Mr Justice Lynch said the use of public funds to support a Yes vote was unwarranted and wrongful as contravening the constitutional guarantee of equality between citizens, in so far as that guarantee applied to voting in a referendum.
He said this campaign was not in itself wrongful in the sense of being misleading or untruthful much less so false as to deceive voters.
However, counsel for Mr Hanafin relied on the judgment of Mr Justice Blayney in the McKenna case in the Supreme Court as not merely declaring that the Government, in expending public monies promoting a particular result, was acting in breach of the Constitution but also as deciding - that the Government was prohibited from advocating a Yes vote at all once the Bill had been passed by the Oireachtas.
He (Mr Justice Lynch) did not read the judgment of Mr Justice Blayney as thus deciding at all.
"It would be a very strange state of affairs indeed if the Government, which consisted of a group of citizens holding ministerial office - who had introduced the Bill for the amendment and therefore clearly approved of it - were to be the only group of citizens to lose their constitutional right given by Article 40 (6.1) to express freely their convictions and opinions," he said.
Mr Justice Lynch recalled that in the Crotty (Single European Act) case, Mr Justice Henchy in the Supreme Court had stated there was nothing in the Constitution to prevent the Government or any person, group or institution from advocating or campaigning or otherwise working for a change in the Constitution.
In the McKenna case in the Supreme Court, Mr Justice O'Flaherty had held the Government was clearly entitled to spend money providing information to the public on the implications of the constitutional amendment. Further, he had added, the Government as such was entitled to campaign for the change and individual Government members were entitled - either in their personal, party or ministerial capacities - to advocate the proposed change.
Mr Justice Lynch said he was satisfied, therefore, that the campaign, if financed otherwise than by public finds, would have been proper and unobjectionable even though expressly put forward on behalf of the Government as government and not merely on behalf of the political parties from whose members the Government was formed.
It was further submitted on behalf of Mr Hanafin that this Government campaign constituted an obstruction of, interference with or irregularity in the conduct of the referendum, and that if necessary those words and the term "conduct of the referendum" should be given a wide construction to enable the court to protect the referendum's constitutional integrity.
It was submitted that a government might act in an unconstitutional manner, without doing anything specifically mentioned in section 43, to such an extent as unduly to influence citizens to vote in a particular way, and that, in those circumstances the courts would not only have a right to intervene but would have a duty to do so.
Mr Justice Lynch said he found it very difficult to imagine such unconstitutional conduct by Government or anyone else which would not fall within one of the four paragraphs mentioned in section 43 (1).
However, one could not rule out the possibility of such an event occurring.
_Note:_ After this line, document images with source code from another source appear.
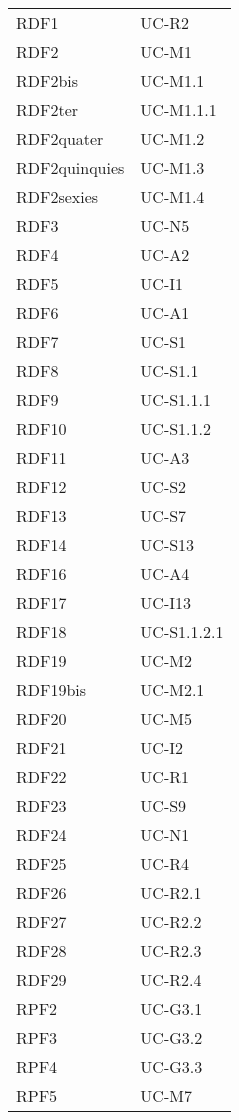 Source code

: \begin{longtable}{| p{5cm} | p{5cm} |}
		RDF1 & UC-R2\\
		RDF2 & UC-M1\\
		RDF2bis & UC-M1.1 \\
		RDF2ter & UC-M1.1.1 \\
		RDF2quater & UC-M1.2 \\
		RDF2quinquies & UC-M1.3 \\
		RDF2sexies & UC-M1.4 \\
		\rowcolor{LightGray}
		RDF3 & UC-N5\\
		RDF4 & UC-A2\\
		\rowcolor{LightGray}
		RDF5 & UC-I1\\
		RDF6 & UC-A1\\
		\rowcolor{LightGray}
		RDF7 & UC-S1\\
		RDF8 & UC-S1.1\\
		\rowcolor{LightGray}
		RDF9 & UC-S1.1.1\\
		RDF10 & UC-S1.1.2\\
		\rowcolor{LightGray}
		RDF11 & UC-A3\\
		RDF12 & UC-S2\\
		\rowcolor{LightGray}
		RDF13 & UC-S7\\
		RDF14 & UC-S13\\
		\rowcolor{LightGray}
		RDF16 & UC-A4\\
		RDF17 & UC-I13 \\
		\rowcolor{LightGray}
		RDF18 & UC-S1.1.2.1 \\
		RDF19 & UC-M2 \\
		RDF19bis & UC-M2.1 \\
		\rowcolor{LightGray}
		RDF20 & UC-M5 \\
		RDF21 & UC-I2 \\
		\rowcolor{LightGray}
		RDF22 & UC-R1 \\
		RDF23 & UC-S9 \\
		\rowcolor{LightGray}
		RDF24 & UC-N1\\
		RDF25 & UC-R4\\
		\rowcolor{LightGray}
		RDF26 & UC-R2.1\\
		RDF27 & UC-R2.2\\
		\rowcolor{LightGray}
		RDF28 & UC-R2.3\\
		RDF29 & UC-R2.4\\
		\rowcolor{LightGray}
		RPF2 & UC-G3.1\\
		\rowcolor{LightGray}
		RPF3 & UC-G3.2\\
		RPF4 & UC-G3.3\\
		\rowcolor{LightGray}
		RPF5 & UC-M7\\

\end{longtable}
If it did occur, the courts would have a right and duty to intervene.
Whatever such circumstances might be, they would have clearly to damage the integrity of the referendum to such an extent that it could be said that referendum did not, or very probably did not, reflect the true will of citizens who cast their votes.
No such circumstances arose in this case. Citizens who saw and read the advertisements unconstitutionally funded by the Government were quite entitled to read and consider them and take points therein into account or reject them.
There was no acceptable evidence, and no allegation in the petition or points of claim by Mr Hanafin that any citizen who voted did not do so freely or in accordance with his or her free will and choice.
It was accepted by Mr Hanafin's counsel that the advertising was neither misleading nor untruthful. In those circumstances, if the advertising was sufficiently persuasive to convince a citizen to vote Yes, that decision would be his or her own, made having weighed up the options without having had anything misleading or untruthful in the advertisements.
The judge said that in the circumstances, it would be a wholly improper interference with the democratic process of legislating for the amendment of the Constitution if the court were to set aside the votes of 1,628,570 citizens who did no wrong and order a retaking of the referendum in all 41 constituencies on grounds that a third party - in this case the Government - acted in an unconstitutional manner prior to the referendum.